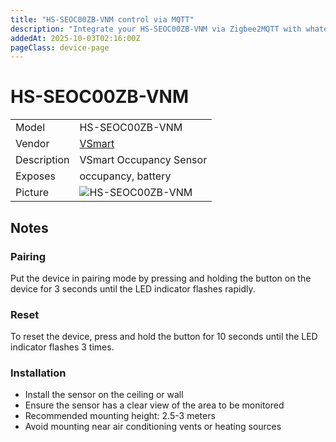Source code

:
 ```yaml
---
title: "HS-SEOC00ZB-VNM control via MQTT"
description: "Integrate your HS-SEOC00ZB-VNM via Zigbee2MQTT with whatever smart home infrastructure you are using without the vendor's bridge or gateway."
addedAt: 2025-10-03T02:16:00Z
pageClass: device-page
---
```


<!-- !!!! -->
<!-- ATTENTION: This file is auto-generated through docgen! -->
<!-- You can only edit the "Notes"-Section between the two comment lines "Notes BEGIN" and "Notes END". -->
<!-- Do not use h1 or h2 heading within "## Notes"-Section. -->
<!-- !!!! -->

# HS-SEOC00ZB-VNM

|     |     |
|-----|-----|
| Model | HS-SEOC00ZB-VNM  |
| Vendor  | [VSmart](/supported-devices/#v=VSmart)  |
| Description | VSmart Occupancy Sensor |
| Exposes | occupancy, battery |
| Picture | ![HS-SEOC00ZB-VNM](https://www.zigbee2mqtt.io/images/devices/HS-SEOC00ZB-VNM.png) |


<!-- Notes BEGIN: You can edit here. Add "## Notes" headline if not already present. -->
## Notes

### Pairing
Put the device in pairing mode by pressing and holding the button on the device for 3 seconds until the LED indicator flashes rapidly.

### Reset
To reset the device, press and hold the button for 10 seconds until the LED indicator flashes 3 times.

### Installation
- Install the sensor on the ceiling or wall
- Ensure the sensor has a clear view of the area to be monitored
- Recommended mounting height: 2.5-3 meters
- Avoid mounting near air conditioning vents or heating sources

<!-- Notes END: Do not edit below this line -->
==============================
Please set down exactly the lines running from the one with "Occupancy Sensor |" to the last line of the entries above, both of them included, and no others.

| Description | VSmart Occupancy Sensor |
| Exposes | occupancy, battery |
| Picture | ![HS-SEOC00ZB-VNM](https://www.zigbee2mqtt.io/images/devices/HS-SEOC00ZB-VNM.png) |


<!-- Notes BEGIN: You can edit here. Add "## Notes" headline if not already present. -->
## Notes

### Pairing
Put the device in pairing mode by pressing and holding the button on the device for 3 seconds until the LED indicator flashes rapidly.

### Reset
To reset the device, press and hold the button for 10 seconds until the LED indicator flashes 3 times.

### Installation
- Install the sensor on the ceiling or wall
- Ensure the sensor has a clear view of the area to be monitored
- Recommended mounting height: 2.5-3 meters
- Avoid mounting near air conditioning vents or heating sources

<!-- Notes END: Do not edit below this line -->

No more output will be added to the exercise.